Work instruction =>
Check each line of the entries. Copy the ones that contain the string "cluster".

Stored items =>
Segment Open

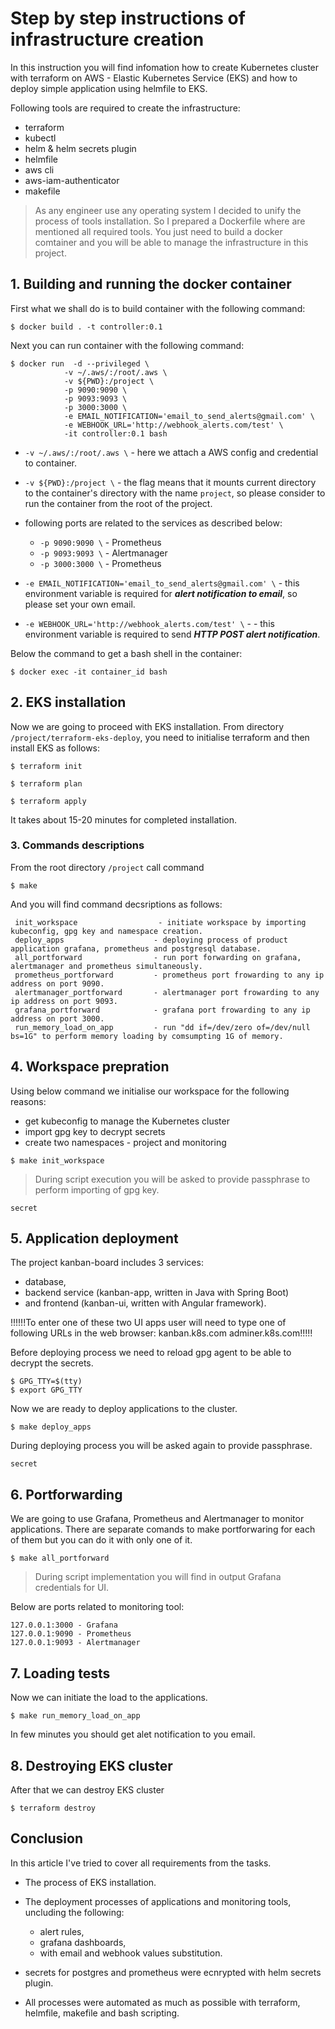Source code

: # Step by step instructions of infrastructure creation

In this instruction you will find infomation how to create Kubernetes cluster with terraform on AWS - Elastic Kubernetes Service (EKS) and how to deploy simple application using helmfile to EKS.

Following tools are required to create the infrastructure:

- terraform
- kubectl
- helm & helm secrets plugin
- helmfile
- aws cli
- aws-iam-authenticator
- makefile

>As any engineer use any operating system I decided to unify the process of tools installation. So I prepared a Dockerfile where are mentioned all required tools. You just need to build a docker comtainer and you will be able to manage the infrastructure in this project.

## 1. Building and running the docker container

First what we shall do is to build container with the following command:

```shell
$ docker build . -t controller:0.1
```
Next you can run container with the following command:

```shell
$ docker run  -d --privileged \
            -v ~/.aws/:/root/.aws \
            -v ${PWD}:/project \
            -p 9090:9090 \
            -p 9093:9093 \
            -p 3000:3000 \
            -e EMAIL_NOTIFICATION='email_to_send_alerts@gmail.com' \
            -e WEBHOOK_URL='http://webhook_alerts.com/test' \
            -it controller:0.1 bash
```
- ```-v ~/.aws/:/root/.aws \``` - here we attach a AWS config and credential to container.

- ```-v ${PWD}:/project \``` - the flag means that it mounts current directory to the container's directory with the name `project`, so please consider to run the container from the root of the project.

- following ports are related to the services as described below:
    - ```-p 9090:9090 \``` - Prometheus
    - ```-p 9093:9093 \``` - Alertmanager
    - ```-p 3000:3000 \``` - Prometheus

- ```-e EMAIL_NOTIFICATION='email_to_send_alerts@gmail.com' \``` - this environment variable is required for ***alert notification to email***, so please set your own email.

- ```-e WEBHOOK_URL='http://webhook_alerts.com/test' \``` - - this environment variable is required to send ***HTTP POST alert notification***.

Below the command to get a bash shell in the container:

```shell
$ docker exec -it container_id bash
```

## 2. EKS installation

Now we are going to proceed with EKS installation.
From directory `/project/terraform-eks-deploy`, you need to initialise terraform and then install EKS as follows:

```shell
$ terraform init
```
```shell
$ terraform plan
```
```shell
$ terraform apply
```
It takes about 15-20 minutes for completed installation.

### 3. Commands descriptions

From the root directory `/project` call command
```shell
$ make
```
And you will find command decsriptions as follows:

```
 init_workspace                  - initiate workspace by importing kubeconfig, gpg key and namespace creation.
 deploy_apps                    - deploying process of product application grafana, prometheus and postgresql database.
 all_portforward                - run port forwarding on grafana, alertmanager and prometheus simultaneously.
 prometheus_portforward         - prometheus port frowarding to any ip address on port 9090.
 alertmanager_portforward       - alertmanager port frowarding to any ip address on port 9093.
 grafana_portforward            - grafana port frowarding to any ip address on port 3000.
 run_memory_load_on_app         - run "dd if=/dev/zero of=/dev/null bs=1G" to perform memory loading by comsumpting 1G of memory.
```

## 4. Workspace prepration

Using below command we initialise our workspace for the following reasons:

- get kubeconfig to manage the Kubernetes cluster
- import gpg key to decrypt secrets
- create two namespaces - project and monitoring

```shell
$ make init_workspace
```

>During script execution you will be asked to provide passphrase to perform importing of gpg key.

```
secret
```

## 5. Application deployment

The project kanban-board includes 3 services:
- database,
- backend service (kanban-app, written in Java with Spring Boot)
- and frontend (kanban-ui, written with Angular framework).

!!!!!!To enter one of these two UI apps user will need to type one of following URLs in the web browser:
kanban.k8s.com
adminer.k8s.com!!!!!

Before deploying process we need to reload gpg agent to be able to decrypt the secrets.

```shell
$ GPG_TTY=$(tty)
$ export GPG_TTY
```
Now we are ready to deploy applications to the cluster.

```shell
$ make deploy_apps
```

During deploying process you will be asked again to provide passphrase.

```
secret
```

## 6. Portforwarding

We are going to use Grafana, Prometheus and Alertmanager to monitor applications. There are separate comands to make portforwaring for each of them but you can do it with only one of it.

```shell
$ make all_portforward
```

>During script implementation you will find in output Grafana credentials for UI.

Below are ports related to monitoring tool:

```
127.0.0.1:3000 - Grafana
127.0.0.1:9090 - Prometheus
127.0.0.1:9093 - Alertmanager
```

## 7. Loading tests

Now we can initiate the load to the applications.

```shell
$ make run_memory_load_on_app
```

In few minutes you should get alet notification to you email.

## 8. Destroying EKS cluster

After that we can destroy EKS cluster

```shell
$ terraform destroy
```

## Conclusion

In this article I've tried to cover all requirements from the tasks.
- The process of EKS installation.

- The deployment processes of applications and monitoring tools, uncluding the following:
    - alert rules,
    - grafana dashboards,
    - with email and webhook values substitution.

- secrets for postgres and prometheus were ecnrypted with helm secrets plugin.

- All processes were automated as much as possible with terraform, helmfile, makefile and bash scripting.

Segment Closed

Solution to this problem =>
In this instruction you will find infomation how to create Kubernetes cluster with terraform on AWS - Elastic Kubernetes Service (EKS) and how to deploy simple application using helmfile to EKS.
- get kubeconfig to manage the Kubernetes cluster
Now we are ready to deploy applications to the cluster.
## 8. Destroying EKS cluster
After that we can destroy EKS cluster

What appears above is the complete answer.